In June 2010, the European Parliament called on the Commission to take explicit measures against discrimination on grounds of gender identity. A parliamentary event was also held in September, highlighting the need for EU action for transgender people’s rights; and Members of the European Parliament later met with Commission officials, seeking reassurance that transgender issues would be being looked into.
In its new Strategy for equality between women and men, the European Commission pledges to promote less rigid gender roles; look into sex discrimination based on gender identity; and assess whether Member States adequately protect citizens on grounds of gender identity when accessing goods and services.
Ulrike Lunacek MEP (AT/Greens), Co-president of the LGBT Intergroup, commented: “This is a positive sign that the European Commission has started listening to both Parliament and civil society. I am optimistic that this strategy will ultimately have a positive effect on the lives of many transgender people.”
Member of the LGBT Intergroup Marije Cornelissen MEP (NL/Greens) also welcomed the document: “The Commission responded to demands by Parliament to work on gender identity as a ground of discrimination. I hope the Commission will not only monitor the situation carefully, but also that it will be firm with Member States violating European equal treatment legislation.”
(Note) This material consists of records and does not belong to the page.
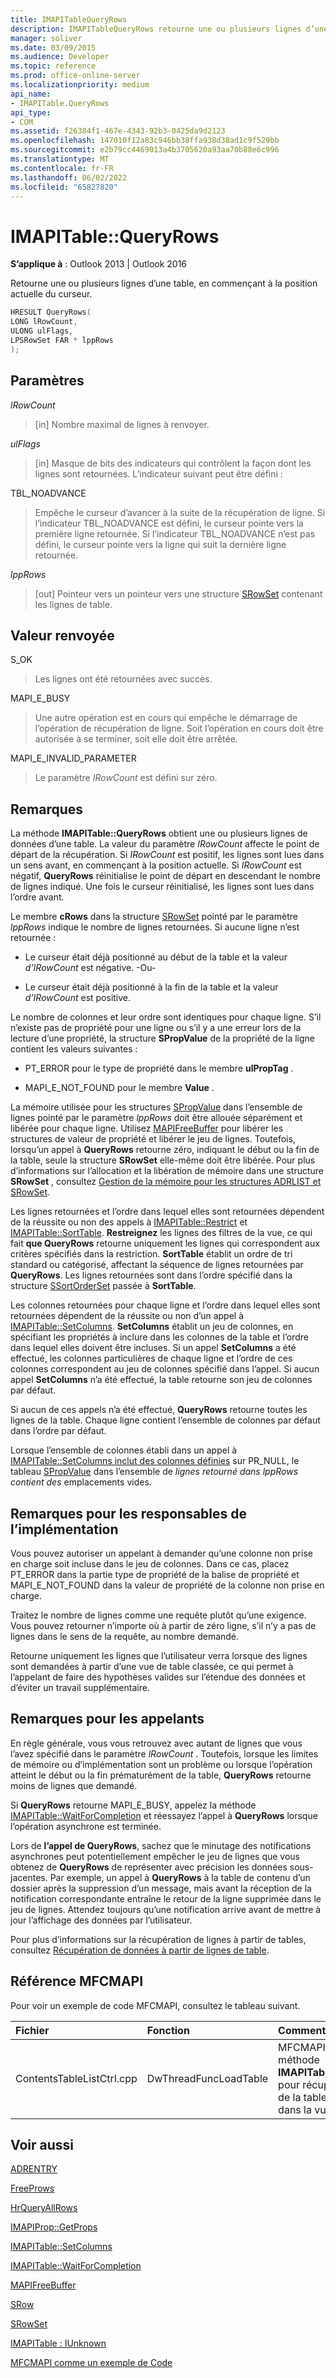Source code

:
 ```yaml
---
title: IMAPITableQueryRows
description: IMAPITableQueryRows retourne une ou plusieurs lignes d’une table, en commençant à la position actuelle du curseur.
manager: soliver
ms.date: 03/09/2015
ms.audience: Developer
ms.topic: reference
ms.prod: office-online-server
ms.localizationpriority: medium
api_name:
- IMAPITable.QueryRows
api_type:
- COM
ms.assetid: f26384f1-467e-4343-92b3-0425da9d2123
ms.openlocfilehash: 147010f12a83c946bb38ffa938d38ad1c9f529bb
ms.sourcegitcommit: e2b79cc4469013a4b3705620a93aa70b88e6c996
ms.translationtype: MT
ms.contentlocale: fr-FR
ms.lasthandoff: 06/02/2022
ms.locfileid: "65827820"
---
```

# <a name="imapitablequeryrows"></a>IMAPITable::QueryRows

  
  
**S’applique à** : Outlook 2013 | Outlook 2016 
  
Retourne une ou plusieurs lignes d’une table, en commençant à la position actuelle du curseur.
  
```cpp
HRESULT QueryRows(
LONG lRowCount,
ULONG ulFlags,
LPSRowSet FAR * lppRows
);
```

## <a name="parameters"></a>Paramètres

 _lRowCount_
  
> [in] Nombre maximal de lignes à renvoyer.
    
 _ulFlags_
  
> [in] Masque de bits des indicateurs qui contrôlent la façon dont les lignes sont retournées. L’indicateur suivant peut être défini :
    
TBL_NOADVANCE 
  
> Empêche le curseur d’avancer à la suite de la récupération de ligne. Si l’indicateur TBL_NOADVANCE est défini, le curseur pointe vers la première ligne retournée. Si l’indicateur TBL_NOADVANCE n’est pas défini, le curseur pointe vers la ligne qui suit la dernière ligne retournée.
    
 _lppRows_
  
> [out] Pointeur vers un pointeur vers une structure [SRowSet](srowset.md) contenant les lignes de table. 
    
## <a name="return-value"></a>Valeur renvoyée

S_OK 
  
> Les lignes ont été retournées avec succès.
    
MAPI_E_BUSY 
  
> Une autre opération est en cours qui empêche le démarrage de l’opération de récupération de ligne. Soit l’opération en cours doit être autorisée à se terminer, soit elle doit être arrêtée.
    
MAPI_E_INVALID_PARAMETER 
  
> Le paramètre  _IRowCount_ est défini sur zéro. 
    
## <a name="remarks"></a>Remarques

La méthode **IMAPITable::QueryRows** obtient une ou plusieurs lignes de données d’une table. La valeur du paramètre  _IRowCount_ affecte le point de départ de la récupération. Si  _IRowCount_ est positif, les lignes sont lues dans un sens avant, en commençant à la position actuelle. Si  _IRowCount_ est négatif, **QueryRows** réinitialise le point de départ en descendant le nombre de lignes indiqué. Une fois le curseur réinitialisé, les lignes sont lues dans l’ordre avant. 
  
Le membre **cRows** dans la structure [SRowSet](srowset.md) pointé par le paramètre  _lppRows_ indique le nombre de lignes retournées. Si aucune ligne n’est retournée : 
  
- Le curseur était déjà positionné au début de la table et la valeur  _d’IRowCount_ est négative. -Ou- 
    
- Le curseur était déjà positionné à la fin de la table et la valeur  _d’IRowCount_ est positive. 
    
Le nombre de colonnes et leur ordre sont identiques pour chaque ligne. S’il n’existe pas de propriété pour une ligne ou s’il y a une erreur lors de la lecture d’une propriété, la structure **SPropValue** de la propriété de la ligne contient les valeurs suivantes : 
  
- PT_ERROR pour le type de propriété dans le membre **ulPropTag** . 
    
- MAPI_E_NOT_FOUND pour le membre **Value** . 
    
La mémoire utilisée pour les structures [SPropValue](spropvalue.md) dans l’ensemble de lignes pointé par le paramètre  _lppRows_ doit être allouée séparément et libérée pour chaque ligne. Utilisez [MAPIFreeBuffer](mapifreebuffer.md) pour libérer les structures de valeur de propriété et libérer le jeu de lignes. Toutefois, lorsqu’un appel à **QueryRows** retourne zéro, indiquant le début ou la fin de la table, seule la structure **SRowSet** elle-même doit être libérée. Pour plus d’informations sur l’allocation et la libération de mémoire dans une structure **SRowSet** , consultez [Gestion de la mémoire pour les structures ADRLIST et SRowSet](managing-memory-for-adrlist-and-srowset-structures.md).
  
Les lignes retournées et l’ordre dans lequel elles sont retournées dépendent de la réussite ou non des appels à [IMAPITable::Restrict](imapitable-restrict.md) et [IMAPITable::SortTable](imapitable-sorttable.md). **Restreignez** les lignes des filtres de la vue, ce qui fait **que QueryRows** retourne uniquement les lignes qui correspondent aux critères spécifiés dans la restriction. **SortTable** établit un ordre de tri standard ou catégorisé, affectant la séquence de lignes retournées par **QueryRows**. Les lignes retournées sont dans l’ordre spécifié dans la structure [SSortOrderSet](ssortorderset.md) passée à **SortTable**.
  
Les colonnes retournées pour chaque ligne et l’ordre dans lequel elles sont retournées dépendent de la réussite ou non d’un appel à [IMAPITable::SetColumns](imapitable-setcolumns.md). **SetColumns** établit un jeu de colonnes, en spécifiant les propriétés à inclure dans les colonnes de la table et l’ordre dans lequel elles doivent être incluses. Si un appel **SetColumns** a été effectué, les colonnes particulières de chaque ligne et l’ordre de ces colonnes correspondent au jeu de colonnes spécifié dans l’appel. Si aucun appel **SetColumns** n’a été effectué, la table retourne son jeu de colonnes par défaut. 
  
Si aucun de ces appels n’a été effectué, **QueryRows** retourne toutes les lignes de la table. Chaque ligne contient l’ensemble de colonnes par défaut dans l’ordre par défaut. 
  
Lorsque l’ensemble de colonnes établi dans un appel à [IMAPITable::SetColumns inclut des colonnes définies](imapitable-setcolumns.md) sur PR_NULL, le tableau [SPropValue](spropvalue.md) dans l’ensemble de  _lignes retourné dans lppRows contient des_ emplacements vides. 
  
## <a name="notes-to-implementers"></a>Remarques pour les responsables de l’implémentation

Vous pouvez autoriser un appelant à demander qu’une colonne non prise en charge soit incluse dans le jeu de colonnes. Dans ce cas, placez PT_ERROR dans la partie type de propriété de la balise de propriété et MAPI_E_NOT_FOUND dans la valeur de propriété de la colonne non prise en charge. 
  
Traitez le nombre de lignes comme une requête plutôt qu’une exigence. Vous pouvez retourner n’importe où à partir de zéro ligne, s’il n’y a pas de lignes dans le sens de la requête, au nombre demandé. 
  
Retourne uniquement les lignes que l’utilisateur verra lorsque des lignes sont demandées à partir d’une vue de table classée, ce qui permet à l’appelant de faire des hypothèses valides sur l’étendue des données et d’éviter un travail supplémentaire. 
  
## <a name="notes-to-callers"></a>Remarques pour les appelants

En règle générale, vous vous retrouvez avec autant de lignes que vous l’avez spécifié dans le paramètre _lRowCount_ . Toutefois, lorsque les limites de mémoire ou d’implémentation sont un problème ou lorsque l’opération atteint le début ou la fin prématurément de la table, **QueryRows** retourne moins de lignes que demandé. 
  
Si **QueryRows** retourne MAPI_E_BUSY, appelez la méthode [IMAPITable::WaitForCompletion](imapitable-waitforcompletion.md) et réessayez l’appel à **QueryRows** lorsque l’opération asynchrone est terminée. 
  
Lors de **l’appel de QueryRows**, sachez que le minutage des notifications asynchrones peut potentiellement empêcher le jeu de lignes que vous obtenez de **QueryRows** de représenter avec précision les données sous-jacentes. Par exemple, un appel à **QueryRows** à la table de contenu d’un dossier après la suppression d’un message, mais avant la réception de la notification correspondante entraîne le retour de la ligne supprimée dans le jeu de lignes. Attendez toujours qu’une notification arrive avant de mettre à jour l’affichage des données par l’utilisateur. 
  
Pour plus d’informations sur la récupération de lignes à partir de tables, consultez [Récupération de données à partir de lignes de table](retrieving-data-from-table-rows.md).
  
## <a name="mfcmapi-reference"></a>Référence MFCMAPI

Pour voir un exemple de code MFCMAPI, consultez le tableau suivant.
  
|**Fichier**|**Fonction**|**Commentaire**|
|:-----|:-----|:-----|
|ContentsTableListCtrl.cpp  <br/> |DwThreadFuncLoadTable  <br/> |MFCMAPI utilise la méthode **IMAPITable::QueryRows** pour récupérer les lignes de la table à charger dans la vue. |
   
## <a name="see-also"></a>Voir aussi



[ADRENTRY](adrentry.md)
  
[FreeProws](freeprows.md)
  
[HrQueryAllRows](hrqueryallrows.md)
  
[IMAPIProp::GetProps](imapiprop-getprops.md)
  
[IMAPITable::SetColumns](imapitable-setcolumns.md)
  
[IMAPITable::WaitForCompletion](imapitable-waitforcompletion.md)
  
[MAPIFreeBuffer](mapifreebuffer.md)
  
[SRow](srow.md)
  
[SRowSet](srowset.md)
  
[IMAPITable : IUnknown](imapitableiunknown.md)


[MFCMAPI comme un exemple de Code](mfcmapi-as-a-code-sample.md)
Eva-Britt Svensson MEP (SE/GUE), Chair of the Women’s Rights and Gender Equality Committee and Member of the LGBT Intergroup, further added: “I cordially welcome the Commission’s strategy, and I look forward to closely cooperating throughout 2010-2015 to achieve our common goals. I’m convinced that gender equality should not only be considered as a goal but as the golden key which opens all closed doors and invites us to an inclusive society for all—regardless of race, age, gender, sexual orientation, gender identity, ethnicity or economic background. All these factors are still grounds of discrimination, and surely we need stronger and more comprehensive EU legislation in this field.”